第10回深セン和僑会 深広信息網絡有限公司 代表取締役 田中 修一氏 2007/07/14

開催日時: 平成19年7月14日(土) 19:20~20:40
議題: 1年で月間利用者数1万人獲得!まだまだいける!深セン生活情報サイト「シンセンスクエア」の誕生から現在までのドキュメンタリー
講師: 田中 修一 氏
開催場所: 羅湖爵士大厦
記載者: 深セン和僑会事務局  永島蓮太郎
出席者数: 43名

田中氏は深セン市に特化した生活情報サイト「シンセンスクエア」の誕生から現在に至るまでの成長をどのように実現したのかを今回の講演で説明した。また、今後インターネットマーケティングを検討している企業または個人に対し、どのようなことを実践するべきかのノウハウを公開した。

<イントロダクション> 本日は貴重な時間をいただきうれしく思っています。 本日の題目はシンセンスクエアの誕生から現在までの道のりをドキュメンタリーでお伝えします。これまでの道のりをいろんなエピソードをあげてお話していきたいと思います。

今は会場のほとんどの方がご存知でうれしく思います。1年前はほとんどの方が知りませんでしたが、最近ではだいぶ有名になってきました。

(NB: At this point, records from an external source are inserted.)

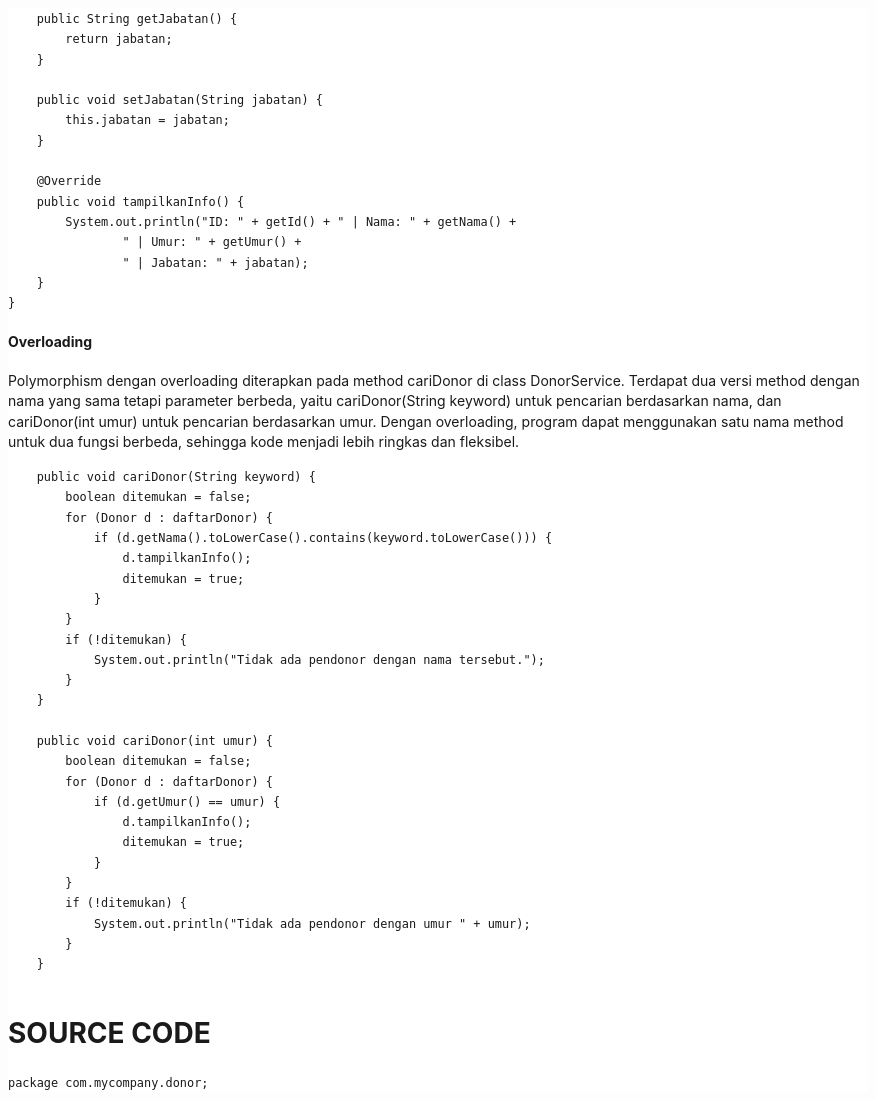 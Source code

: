         public String getJabatan() {
            return jabatan;
        }
    
        public void setJabatan(String jabatan) {
            this.jabatan = jabatan;
        }
    
        @Override
        public void tampilkanInfo() {
            System.out.println("ID: " + getId() + " | Nama: " + getNama() +
                    " | Umur: " + getUmur() +
                    " | Jabatan: " + jabatan);
        }
    }

#### Overloading

Polymorphism dengan overloading diterapkan pada method cariDonor di class DonorService. Terdapat dua versi method dengan nama yang sama tetapi parameter berbeda, yaitu cariDonor(String keyword) untuk pencarian berdasarkan nama, dan cariDonor(int umur) untuk pencarian berdasarkan umur. Dengan overloading, program dapat menggunakan satu nama method untuk dua fungsi berbeda, sehingga kode menjadi lebih ringkas dan fleksibel.

        public void cariDonor(String keyword) {
            boolean ditemukan = false;
            for (Donor d : daftarDonor) {
                if (d.getNama().toLowerCase().contains(keyword.toLowerCase())) {
                    d.tampilkanInfo();
                    ditemukan = true;
                }
            }
            if (!ditemukan) {
                System.out.println("Tidak ada pendonor dengan nama tersebut.");
            }
        }
    
        public void cariDonor(int umur) {
            boolean ditemukan = false;
            for (Donor d : daftarDonor) {
                if (d.getUmur() == umur) {
                    d.tampilkanInfo();
                    ditemukan = true;
                }
            }
            if (!ditemukan) {
                System.out.println("Tidak ada pendonor dengan umur " + umur);
            }
        }


# SOURCE CODE
    package com.mycompany.donor;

6月のページビュー(PV)は21万2000回を超えました。ですが、PVだけではいったい何人が利用しているか、これだけではわかりません。表1は、1ヶ月間で1台のパソコンから1回アクセスされたときだけカウントする方法でアクセスをあらわしています。

月刊利用者数同一のグラフ棒1では、7811人。これは同一なIpからはカウントしない数です。つまり1ヶ月の間1台のパソコンから1回訪れたときにのみカウントされます。月間訪問者数は、12235回です。これは延べの数字で、重複してカウントする数値です。リピートをカウントします。

今月7月は約9800人の訪問者と14000回の訪問回数を予想しており、これは大変喜ばしいことですが、1年前は7月200人くらいしか見てる人がいなかったのです。今回のお話は、ウェブサイトを活用したいがどうしていいかわからないと言う方にはうってつけだと思います。話を聞いている間、自分の会社へ置き換えて、自社はどうしたらいいかを考えていただければいいかと思います。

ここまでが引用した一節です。